### About this exercise
Transcribe exactly the lines from the first line of the records through the line containing "Computing, IT Project.", and leave out every picture.

↓↓↓

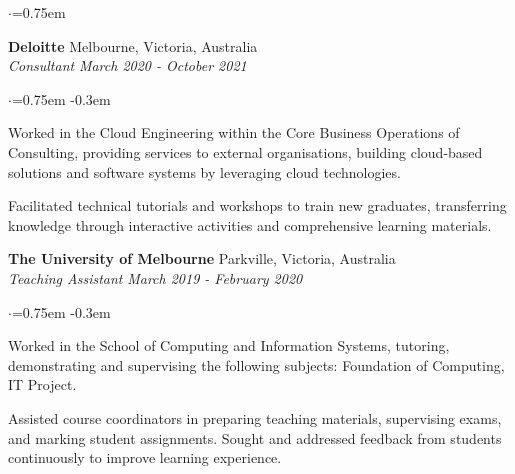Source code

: \documentclass{cv}
\begin{document}
\begin{list}{}{\setlength{\leftmargin}{0em}}
\begin{list}{$\cdot$}{\leftmargin=0.75em}
    \end{list}
    \smallskip
\item[]
    \textbf{Deloitte} \hfill {Melbourne, Victoria, Australia}%
    \\ 
    {\em Consultant} \hfill {\em March 2020 - October 2021}%
    \begin{list}{$\cdot$}{\leftmargin=0.75em}
    \itemsep -0.3em \vspace{-0.3em}
        \item Worked in the Cloud Engineering within the Core Business Operations of Consulting, providing services to external organisations, building cloud-based solutions and software systems by leveraging cloud technologies.
        \item Facilitated technical tutorials and workshops to train new graduates, transferring knowledge through interactive activities and comprehensive learning materials.
    \end{list}
    \smallskip
\item[]
    \textbf{The University of Melbourne} \hfill {Parkville, Victoria, Australia}%
    \\ 
    {\em Teaching Assistant} \hfill {\em March 2019 - February 2020}%
    \begin{list}{$\cdot$}{\leftmargin=0.75em}
    \itemsep -0.3em \vspace{-0.3em}
        \item Worked in the School of Computing and Information Systems, tutoring, demonstrating and supervising the following subjects: Foundation of Computing, IT Project.
        \item Assisted course coordinators in preparing teaching materials, supervising exams, and marking student assignments. Sought and addressed feedback from students continuously to improve learning experience.
    \end{list}
    \smallskip
\end{list}
\end{document}
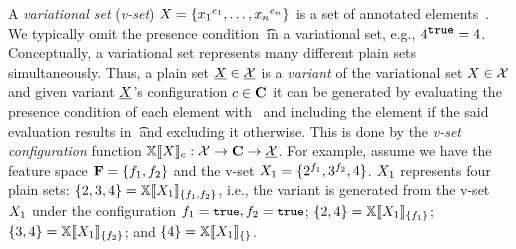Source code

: A \emph{variational set} (\emph{v-set}) $\vset = \setDef {\annot [\dimMeta_1] {\elem_1},\ldots, \annot [\dimMeta_n] {\elem_n}}$ 
is a set of annotated elements~\cite{EWC13fosd,Walk14onward,ATW17dbpl}.
We typically omit the presence condition \t\ in a variational set,
e.g., $\annot [\t] 4 = 4$.
%
Conceptually, a variational set represents many different plain sets simultaneously.
Thus, a plain set $\pset \in \psetSet$  is a \emph{variant} of the variational set $\vset \in \vsetSet$ 
and given variant $\pset$'s configuration $\config \in \confSet$
it can be generated by evaluating the presence condition of each element with \config\
and including the element if the said evaluation results in \t\ and excluding it otherwise.
This is done by the \emph{v-set configuration} function
\ensuremath{\osetSem \vset : \vsetSet \to \confSet \to \psetSet}. 
For example, 
assume we have the feature space $\fSet = \setDef {\A, \B}$ 
and the v-set $\vset_1 = \setDef {\annot [\A] 2, \annot [\B] 3, 4}$.
$\vset_1$ represents four plain sets:
\ensuremath{  = \osetSem [\setDef {\A, \B}] {\vset_1}}, i.e., the variant 
 \setDef {2,3,4} is generated from the v-set $\vset_1$ under the configuration \ensuremath{\A = \t, \B = \t};
\ensuremath{ \setDef {2,4} = \osetSem [\setDef {\A}] {\vset_1}};
\ensuremath{ \setDef {3,4} = \osetSem [\setDef {\B}] {\vset_1}};
and \ensuremath{ \setDef {4} = \osetSem [\setDef {}] {\vset_1}}.
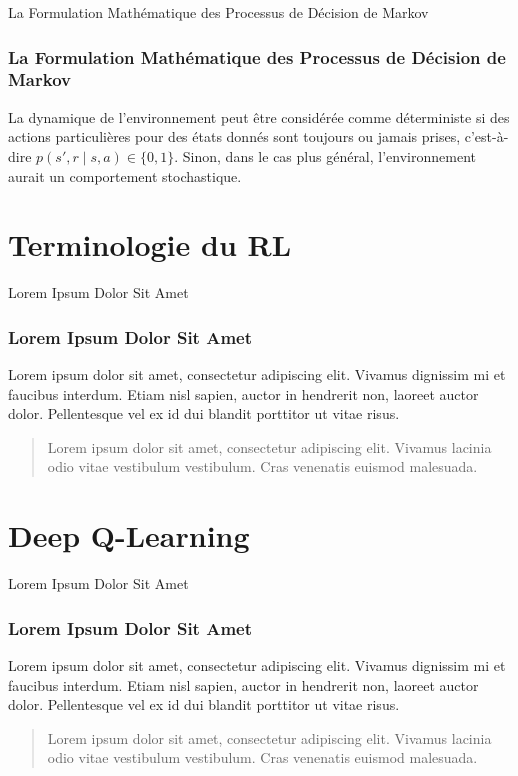 \documentclass[serif, aspectratio=169]{beamer}
\begin{document}
\begin{frame}{La Formulation Mathématique des Processus de Décision de Markov}
	\frametitle{La Formulation Mathématique des Processus de Décision de Markov}
		
		La dynamique de l'environnement peut être considérée comme déterministe si des actions particulières pour des états donnés sont toujours ou jamais prises, c'est-à-dire \(p(s', r \mid s, a) \in \{0,1\}\). Sinon, dans le cas plus général, l'environnement aurait un comportement stochastique.
		
\end{frame}


\section{Terminologie du RL}

\begin{frame}{Lorem Ipsum Dolor Sit Amet}
	\frametitle{Lorem Ipsum Dolor Sit Amet}
	
	Lorem ipsum dolor sit amet, consectetur adipiscing elit. Vivamus dignissim mi et faucibus interdum. Etiam nisl sapien, auctor in hendrerit non, laoreet auctor dolor. Pellentesque vel ex id dui blandit porttitor ut vitae risus.
	
	\vspace{20pt}
	
	\begin{quote}
		Lorem ipsum dolor sit amet, consectetur adipiscing elit. Vivamus lacinia odio vitae vestibulum vestibulum. Cras venenatis euismod malesuada.
	\end{quote}
	
\end{frame}


\section{Deep Q-Learning}

\begin{frame}{Lorem Ipsum Dolor Sit Amet}
	\frametitle{Lorem Ipsum Dolor Sit Amet}
	
	Lorem ipsum dolor sit amet, consectetur adipiscing elit. Vivamus dignissim mi et faucibus interdum. Etiam nisl sapien, auctor in hendrerit non, laoreet auctor dolor. Pellentesque vel ex id dui blandit porttitor ut vitae risus.
	
	\vspace{20pt}
	
	\begin{quote}
		Lorem ipsum dolor sit amet, consectetur adipiscing elit. Vivamus lacinia odio vitae vestibulum vestibulum. Cras venenatis euismod malesuada.
	\end{quote}
	
\end{frame}
\end{document}
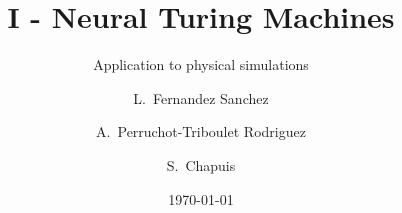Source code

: \documentclass{beamer}
\title{I - Neural Turing Machines}
\subtitle{Application to physical simulations}
\author[Lucia Fernandez Sanchez, Alexandra Perruchot-Triboulet Rodriguez, Samuel Chapuis]{L.~Fernandez Sanchez \and A.~Perruchot-Triboulet Rodriguez \and S.~Chapuis}
\date{\today}
\begin{document}
\frame{\titlepage}









    

   
        

    


    
\end{document}
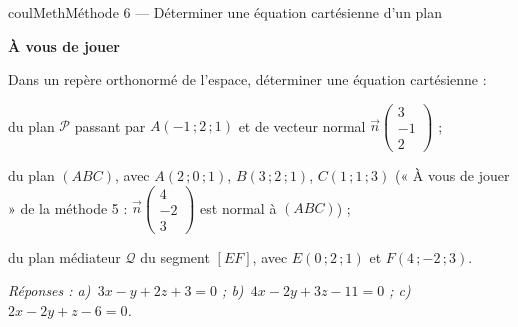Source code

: \documentclass[11pt,a4paper]{article}
\makeatletter
\newcommand{\vect}[1]{\overrightarrow{#1}}
\newcounter{lycee@signet}
\newcommand{\signet}[3][]{\stepcounter{lycee@signet}%
  \edef\lycee@dest{\if\relax\detokenize{#1}\relax
    signet.\arabic{lycee@signet}\else#1\fi}%
  \hypertarget{\lycee@dest}{}\bookmark[level=#2,dest=\lycee@dest]{#3}}
\newcounter{methode}
\newenvironment{methodebox}[1][Méthode]{\stepcounter{methode}%
  \begin{boitecours}[phantom={\signet[methode-\arabic{methode}]{2}{#1}}]{coulMeth}{#1}}%
  {\end{boitecours}}
\newcommand{\etape}[1]{\par\smallskip\textbf{\color{coulMeth}#1}\par\nobreak\smallskip}
\newcommand{\reponse}[1]{\par\smallskip
  {\footnotesize\itshape\color{black!55}Réponses : #1}}
\makeatother
\begin{document}
\begin{methodebox}[Méthode 6 --- Déterminer une équation cartésienne d'un plan]
\etape{À vous de jouer}
Dans un repère orthonormé de l'espace, déterminer une équation cartésienne :
\begin{questions}[label=\alph*)]
  \item du plan $\mathcal{P}$ passant par $A(-1\,;2\,;1)$ et de vecteur normal
        $\vect{n}\begin{pmatrix}3\\-1\\2\end{pmatrix}$ ;
  \item du plan $(ABC)$, avec $A(2\,;0\,;1)$, $B(3\,;2\,;1)$, $C(1\,;1\,;3)$ (« À vous de
        jouer » de la méthode 5 : $\vect{n}\begin{pmatrix}4\\-2\\3\end{pmatrix}$ est normal à $(ABC)$) ;
  \item du plan médiateur $\mathcal{Q}$ du segment $[EF]$, avec $E(0\,;2\,;1)$ et
        $F(4\,;-2\,;3)$.
\end{questions}
\reponse{a)~$3x-y+2z+3=0$ ;\; b)~$4x-2y+3z-11=0$ ;\; c)~$2x-2y+z-6=0$.}
\end{methodebox}
\end{document}
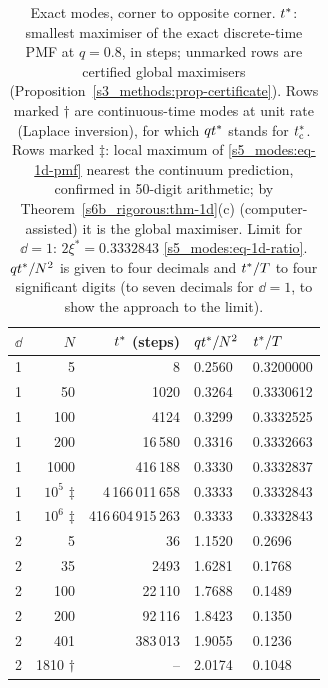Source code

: \begin{table}[tbp]
\centering
\caption{Exact modes, corner to opposite corner. $\tmode$: smallest maximiser of the exact discrete-time PMF at
$q=0.8$, in steps; unmarked rows are certified global maximisers (Proposition~\ref{s3_methods:prop-certificate}).
Rows marked $\dagger$ are continuous-time modes at unit rate (Laplace inversion), for which $q\tmode$ stands for
$\tmodec$. Rows marked $\ddagger$: local maximum of \eqref{s5_modes:eq-1d-pmf} nearest the continuum prediction,
confirmed in 50-digit arithmetic; by Theorem~\ref{s6b_rigorous:thm-1d}(c) (computer-assisted) it is the global
maximiser. Limit for $\dd=1$: $2\xi^{*}=0.3332843$ \eqref{s5_modes:eq-1d-ratio}. $q\tmode/N^{2}$ is given to four
decimals and $\tmode/\MF$ to four significant digits (to seven decimals for $\dd=1$, to show the approach to the
limit).}
\label{s5_modes:tab-modes}
\small
\begin{tabular}{@{}rrrll@{}}
\toprule
$\dd$ & $N$ & $\tmode$ (steps) & $q\tmode/N^{2}$ & $\tmode/\MF$\\
\midrule
1 & 5 & 8 & 0.2560 & 0.3200000\\
1 & 50 & 1020 & 0.3264 & 0.3330612\\
1 & 100 & 4124 & 0.3299 & 0.3332525\\
1 & 200 & 16\,580 & 0.3316 & 0.3332663\\
1 & 1000 & 416\,188 & 0.3330 & 0.3332837\\
1 & $10^{5}$ $\ddagger$ & 4\,166\,011\,658 & 0.3333 & 0.3332843\\
1 & $10^{6}$ $\ddagger$ & 416\,604\,915\,263 & 0.3333 & 0.3332843\\
\midrule
2 & 5 & 36 & 1.1520 & 0.2696\\
2 & 35 & 2493 & 1.6281 & 0.1768\\
2 & 100 & 22\,110 & 1.7688 & 0.1489\\
2 & 200 & 92\,116 & 1.8423 & 0.1350\\
2 & 401 & 383\,013 & 1.9055 & 0.1236\\
2 & 1810 $\dagger$ & -- & 2.0174 & 0.1048\\

\end{tabular}
\end{table}

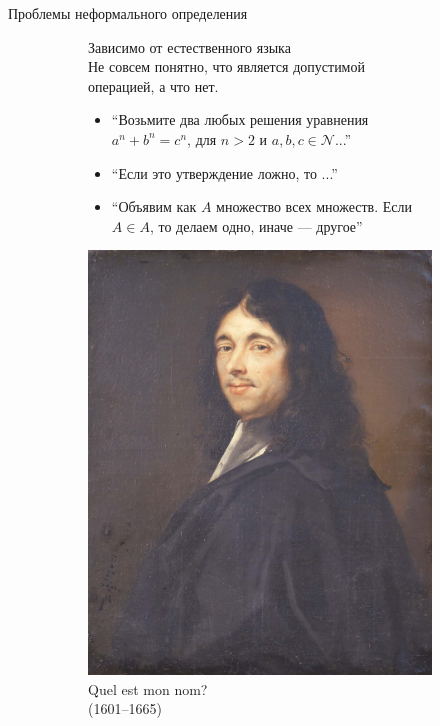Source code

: \begin{frame}{Проблемы неформального определения}

\begin{figure}[ht]
  \begin{subfigure}[t]{.55\textwidth}
     \vspace{-15em}
     Зависимо от естественного языка\\

     \vspace{1em}
     Не совсем понятно, что является допустимой операцией, а что нет.
     \begin{itemize}
         \item \enquote{Возьмите два любых решения уравнения $a^n+b^n=c^n$, для $n>2$ и $a,b,c\in \mathcal{N}$...}
     	\item \enquote{Если это утверждение ложно, то ...}
     	\item \enquote{Объявим как $A$ множество всех множеств. Если $A\in A$, то делаем одно, иначе --- другое}
     \end{itemize}

  \end{subfigure}
\hspace{1cm}
  \begin{subfigure}[t]{.35\textwidth}
    \includegraphics[width=.95\textwidth]{Pierre_de_Fermat3.jpeg}\\
    \centering
    Quel est mon nom? \\(1601--1665)
  \end{subfigure}
\end{figure}

\end{frame}


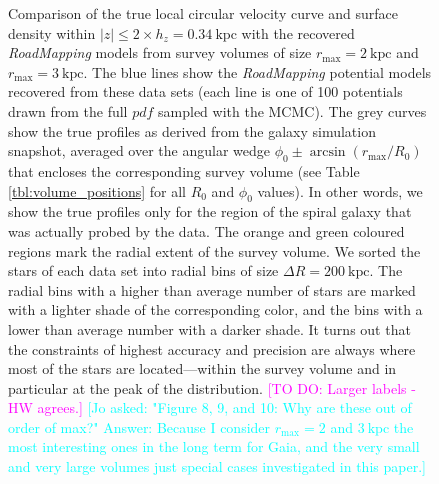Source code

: \documentclass[iop,revtex4,numberedappendix,appendixfloats]{emulateapj}
\newcommand{\RM}{{\sl RoadMapping}}
\newcommand{\Wilma}[1]{\textcolor{Magenta}{#1}}
\newcommand{\Jo}[1]{\textcolor{Cyan}{#1}}
\begin{document}
\begin{figure}[!htbp]
\centering
\caption{Comparison of the true local circular velocity curve and surface density within $|z| \leq 2 \times h_z = 0.34~\text{kpc}$ with the recovered \RM{} models from survey volumes of size $r_\text{max}=2~\text{kpc}$ and $r_\text{max}=3~\text{kpc}$. The blue lines show the \RM{} potential models recovered from these data sets (each line is one of 100 potentials drawn from the full $pdf$ sampled with the MCMC). The grey curves show the true profiles as derived from the galaxy simulation snapshot, averaged over the angular wedge $\phi_0\pm\arcsin(r_\text{max}/R_0)$ that encloses the corresponding survey volume (see Table \ref{tbl:volume_positions} for all $R_0$ and $\phi_0$ values). In other words, we show the true profiles only for the region of the spiral galaxy that was actually probed by the data. The orange and green coloured regions mark the radial extent of the survey volume. We sorted the stars of each data set into radial bins of size $\Delta R = 200~\text{kpc}$. The radial bins with a higher than average number of stars are marked with a lighter shade of the corresponding color, and the bins with a lower than average number with a darker shade. It turns out that the constraints of highest accuracy and precision are always where most of the stars are located---within the survey volume and in particular at the peak of the distribution. \Wilma{[TO DO: Larger labels - HW agrees.]} \Jo{[Jo asked: "Figure 8, 9, and 10: Why are these out of order of max?" Answer: Because I consider $r_\text{max}=2$ and $3~\text{kpc}$ the most interesting ones in the long term for Gaia, and the very small and very large volumes just special cases investigated in this paper.]}}
    \label{fig:vcirc_surfdens_suite_medium}
\end{figure}
\end{document}
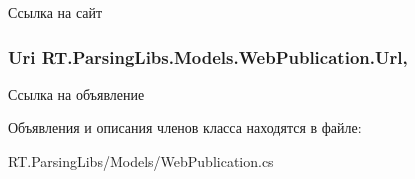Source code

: Ссылка на сайт 

\hypertarget{class_r_t_1_1_parsing_libs_1_1_models_1_1_web_publication_a0454089a5089f84a07ab7319af913ad1}{
\subsubsection[{Url}]{\setlength{\rightskip}{0pt plus 5cm}Uri R\+T.\+Parsing\+Libs.\+Models.\+Web\+Publication.\+Url\hspace{0.3cm}{\ttfamily [get]}, {\ttfamily [set]}}}\label{class_r_t_1_1_parsing_libs_1_1_models_1_1_web_publication_a0454089a5089f84a07ab7319af913ad1}


Ссылка на объявление 



Объявления и описания членов класса находятся в файле\+:\begin{DoxyCompactItemize}
\item 
R\+T.\+Parsing\+Libs/\+Models/Web\+Publication.\+cs\end{DoxyCompactItemize}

↑↑↑

### Answer to this task
Source code

: \documentclass{cv}
\begin{document}
\begin{list}{}{\setlength{\leftmargin}{0em}}
\begin{list}{$\cdot$}{\leftmargin=0.75em}
    \end{list}
    \smallskip
\item[]
    \textbf{Deloitte} \hfill {Melbourne, Victoria, Australia}%
    \\ 
    {\em Consultant} \hfill {\em March 2020 - October 2021}%
    \begin{list}{$\cdot$}{\leftmargin=0.75em}
    \itemsep -0.3em \vspace{-0.3em}
        \item Worked in the Cloud Engineering within the Core Business Operations of Consulting, providing services to external organisations, building cloud-based solutions and software systems by leveraging cloud technologies.
        \item Facilitated technical tutorials and workshops to train new graduates, transferring knowledge through interactive activities and comprehensive learning materials.
    \end{list}
    \smallskip
\item[]
    \textbf{The University of Melbourne} \hfill {Parkville, Victoria, Australia}%
    \\ 
    {\em Teaching Assistant} \hfill {\em March 2019 - February 2020}%
    \begin{list}{$\cdot$}{\leftmargin=0.75em}
    \itemsep -0.3em \vspace{-0.3em}
        \item Worked in the School of Computing and Information Systems, tutoring, demonstrating and supervising the following subjects: Foundation of Computing, IT Project.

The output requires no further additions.